- **ABOUT THIS TASK**:
The output is the line holding "elaboration-by adapting the" and all lines after it to the end of the records below; restate them unchanged and add nothing.

(AVAILABLE DATA Opens)

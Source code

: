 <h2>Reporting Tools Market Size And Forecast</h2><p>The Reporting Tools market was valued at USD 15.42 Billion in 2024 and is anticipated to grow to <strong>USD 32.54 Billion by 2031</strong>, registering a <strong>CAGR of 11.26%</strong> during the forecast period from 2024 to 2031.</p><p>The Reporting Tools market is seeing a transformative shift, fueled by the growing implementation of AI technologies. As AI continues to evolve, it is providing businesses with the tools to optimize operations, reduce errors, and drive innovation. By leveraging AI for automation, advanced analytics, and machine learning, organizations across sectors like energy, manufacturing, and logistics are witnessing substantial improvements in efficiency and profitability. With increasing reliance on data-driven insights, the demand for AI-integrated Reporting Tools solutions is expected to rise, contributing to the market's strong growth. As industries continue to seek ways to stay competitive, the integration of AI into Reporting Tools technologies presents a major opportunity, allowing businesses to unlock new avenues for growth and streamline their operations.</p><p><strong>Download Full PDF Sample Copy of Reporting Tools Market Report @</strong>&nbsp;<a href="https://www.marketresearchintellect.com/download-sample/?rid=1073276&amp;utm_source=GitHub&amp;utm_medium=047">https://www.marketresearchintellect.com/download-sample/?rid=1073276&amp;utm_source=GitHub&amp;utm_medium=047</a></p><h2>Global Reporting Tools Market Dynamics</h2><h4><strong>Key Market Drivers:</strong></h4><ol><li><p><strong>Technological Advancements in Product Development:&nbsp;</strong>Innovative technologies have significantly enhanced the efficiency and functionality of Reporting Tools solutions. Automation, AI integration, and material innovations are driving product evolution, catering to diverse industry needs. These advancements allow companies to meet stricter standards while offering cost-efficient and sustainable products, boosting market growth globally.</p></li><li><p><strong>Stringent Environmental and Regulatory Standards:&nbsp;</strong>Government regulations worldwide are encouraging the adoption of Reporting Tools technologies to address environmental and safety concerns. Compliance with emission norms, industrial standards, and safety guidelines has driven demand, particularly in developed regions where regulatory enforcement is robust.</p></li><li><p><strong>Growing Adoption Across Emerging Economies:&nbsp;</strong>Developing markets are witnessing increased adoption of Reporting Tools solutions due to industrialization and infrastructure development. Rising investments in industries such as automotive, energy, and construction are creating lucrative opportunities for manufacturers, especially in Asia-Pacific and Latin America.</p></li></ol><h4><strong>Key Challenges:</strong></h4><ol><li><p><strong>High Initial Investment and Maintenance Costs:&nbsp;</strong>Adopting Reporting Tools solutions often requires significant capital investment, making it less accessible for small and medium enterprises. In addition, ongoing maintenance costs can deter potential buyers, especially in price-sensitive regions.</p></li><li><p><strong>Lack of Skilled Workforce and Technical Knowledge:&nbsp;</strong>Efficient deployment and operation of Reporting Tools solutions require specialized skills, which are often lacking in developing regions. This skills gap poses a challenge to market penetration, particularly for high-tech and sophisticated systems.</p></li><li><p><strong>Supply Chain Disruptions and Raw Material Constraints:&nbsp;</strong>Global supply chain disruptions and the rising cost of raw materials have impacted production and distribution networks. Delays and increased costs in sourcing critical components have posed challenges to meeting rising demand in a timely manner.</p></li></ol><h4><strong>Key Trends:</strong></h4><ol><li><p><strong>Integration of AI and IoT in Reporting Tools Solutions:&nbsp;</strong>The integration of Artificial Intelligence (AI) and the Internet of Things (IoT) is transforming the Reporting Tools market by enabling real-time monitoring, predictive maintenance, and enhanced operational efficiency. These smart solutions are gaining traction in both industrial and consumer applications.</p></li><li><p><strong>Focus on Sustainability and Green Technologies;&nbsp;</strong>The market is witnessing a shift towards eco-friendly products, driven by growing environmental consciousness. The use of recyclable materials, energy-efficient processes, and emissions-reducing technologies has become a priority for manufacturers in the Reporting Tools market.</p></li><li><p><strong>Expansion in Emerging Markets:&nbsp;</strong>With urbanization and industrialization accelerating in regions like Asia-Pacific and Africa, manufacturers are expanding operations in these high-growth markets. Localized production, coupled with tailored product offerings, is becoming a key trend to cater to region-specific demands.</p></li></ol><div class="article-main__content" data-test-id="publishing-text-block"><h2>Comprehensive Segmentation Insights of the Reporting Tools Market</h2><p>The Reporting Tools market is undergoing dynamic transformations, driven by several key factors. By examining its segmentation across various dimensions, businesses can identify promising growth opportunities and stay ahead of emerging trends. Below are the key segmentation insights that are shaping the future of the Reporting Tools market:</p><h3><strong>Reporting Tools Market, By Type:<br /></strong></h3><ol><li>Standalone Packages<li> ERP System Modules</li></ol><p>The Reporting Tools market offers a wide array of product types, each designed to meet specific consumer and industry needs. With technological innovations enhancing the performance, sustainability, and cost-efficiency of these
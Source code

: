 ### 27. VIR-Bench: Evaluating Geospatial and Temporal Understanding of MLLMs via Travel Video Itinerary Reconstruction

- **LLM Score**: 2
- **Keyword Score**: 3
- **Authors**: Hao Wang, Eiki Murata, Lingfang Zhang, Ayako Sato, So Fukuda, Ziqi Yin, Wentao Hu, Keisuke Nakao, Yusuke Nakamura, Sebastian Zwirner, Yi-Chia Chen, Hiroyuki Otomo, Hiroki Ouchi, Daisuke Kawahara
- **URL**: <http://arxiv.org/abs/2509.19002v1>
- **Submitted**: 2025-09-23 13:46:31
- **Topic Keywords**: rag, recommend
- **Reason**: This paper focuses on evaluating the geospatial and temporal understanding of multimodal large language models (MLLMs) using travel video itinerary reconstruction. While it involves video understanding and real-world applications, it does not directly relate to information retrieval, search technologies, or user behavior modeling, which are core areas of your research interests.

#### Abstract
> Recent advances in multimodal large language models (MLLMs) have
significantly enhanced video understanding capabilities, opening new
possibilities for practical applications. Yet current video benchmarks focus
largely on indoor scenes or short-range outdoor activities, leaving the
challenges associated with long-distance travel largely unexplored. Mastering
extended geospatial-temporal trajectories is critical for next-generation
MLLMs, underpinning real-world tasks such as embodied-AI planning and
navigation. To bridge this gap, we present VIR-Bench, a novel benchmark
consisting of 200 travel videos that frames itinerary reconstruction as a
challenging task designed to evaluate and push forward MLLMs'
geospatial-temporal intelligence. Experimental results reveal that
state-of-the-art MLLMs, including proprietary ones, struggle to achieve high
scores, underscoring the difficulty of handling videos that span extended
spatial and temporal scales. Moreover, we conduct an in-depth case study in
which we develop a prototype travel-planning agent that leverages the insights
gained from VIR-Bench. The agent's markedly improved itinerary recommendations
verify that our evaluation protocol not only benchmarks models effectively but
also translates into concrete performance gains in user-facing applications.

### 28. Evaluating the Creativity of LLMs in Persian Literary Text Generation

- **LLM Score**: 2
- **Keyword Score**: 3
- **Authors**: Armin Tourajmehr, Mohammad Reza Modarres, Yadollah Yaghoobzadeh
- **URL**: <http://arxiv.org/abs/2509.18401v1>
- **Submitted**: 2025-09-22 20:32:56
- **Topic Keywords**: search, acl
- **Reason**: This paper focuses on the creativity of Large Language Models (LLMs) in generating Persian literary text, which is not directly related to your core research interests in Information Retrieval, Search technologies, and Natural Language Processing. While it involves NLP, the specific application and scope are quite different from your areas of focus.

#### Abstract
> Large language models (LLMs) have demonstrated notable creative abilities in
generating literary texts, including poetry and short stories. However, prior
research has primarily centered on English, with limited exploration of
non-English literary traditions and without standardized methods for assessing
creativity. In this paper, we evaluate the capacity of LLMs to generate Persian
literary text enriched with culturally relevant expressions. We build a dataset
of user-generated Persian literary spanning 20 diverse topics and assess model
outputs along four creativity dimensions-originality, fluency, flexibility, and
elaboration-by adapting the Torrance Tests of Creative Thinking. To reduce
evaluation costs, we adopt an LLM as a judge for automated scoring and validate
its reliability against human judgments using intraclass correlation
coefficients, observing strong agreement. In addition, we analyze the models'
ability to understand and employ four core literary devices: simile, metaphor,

(AVAILABLE DATA Closes)

- **THE COMPLETED TASK**:
elaboration-by adapting the Torrance Tests of Creative Thinking. To reduce
evaluation costs, we adopt an LLM as a judge for automated scoring and validate
its reliability against human judgments using intraclass correlation
coefficients, observing strong agreement. In addition, we analyze the models'
ability to understand and employ four core literary devices: simile, metaphor,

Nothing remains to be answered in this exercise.